Clarey — who blogs as “Captain Capitalism” — writes:

In 2008 Argentina stole the private pensions of its workers, nationalizing those funds to deal with their own debt problems. Bolivia did the same in 2010, as did Hungary. And Bulgaria did their own scaled-down version of confiscating people’s private pensions in 2011. (…)

Unfortunately, the Democrats took note of what Argentina did in 2008 and have since bantered around ideas of rescinding the tax benefits of those programs, even outright nationalizing them.

Until very recently, the whole notion of retirement didn’t even exist.

Then governments decided to curtail restless citizens’ revolutionary sentiments – in Germany, America, and elsewhere – by doling out goodies such as old-age pensions.

Of course, 65 was chosen as the retirement age because few people lived to be older than 65 anyhow.

In other words:

No one was ever even supposed to collect this money!

Private- and public-sector pensions are unsustainable Ponzi schemes.

Retirement is a fad. Having a retirement plan is like having a “hula hoop plan” or a “Charleston plan.”

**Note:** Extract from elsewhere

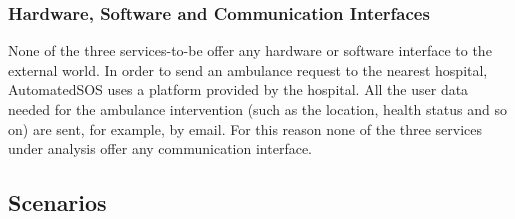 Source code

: \subsubsection{Hardware, Software and Communication Interfaces}
None of the three services-to-be offer any hardware or software interface to the external world. In order to send an ambulance request to the nearest hospital, AutomatedSOS uses a platform provided by the hospital. All the user data needed for the ambulance intervention (such as the location, health status and so on) are sent, for example, by email. For this reason none of the three services under analysis offer any communication interface.

\subsection{Scenarios}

Clarey and I agree: the government is going to seize your savings, assuming you have any left come seizure time.

If you must, Clarey advises, invest in gold, silver, copper, and land – although I don’t see why the government can’t just as easily seize that too. They’ve done it before, from Roosevelt to Kelo.

Clarey “jokingly” recommends the “Smith and Wesson Retirement Plan,” i.e., suicide.

Like him, I don’t see the point in saving money your whole life just so you can bankrupt your family trying desperately to stay alive for the last six (crippled, diaper-wearing, mush-eating) months of your life.

While I’m not prepared to go as far as Clarey (yet), it’s true:

My retirement plan is death.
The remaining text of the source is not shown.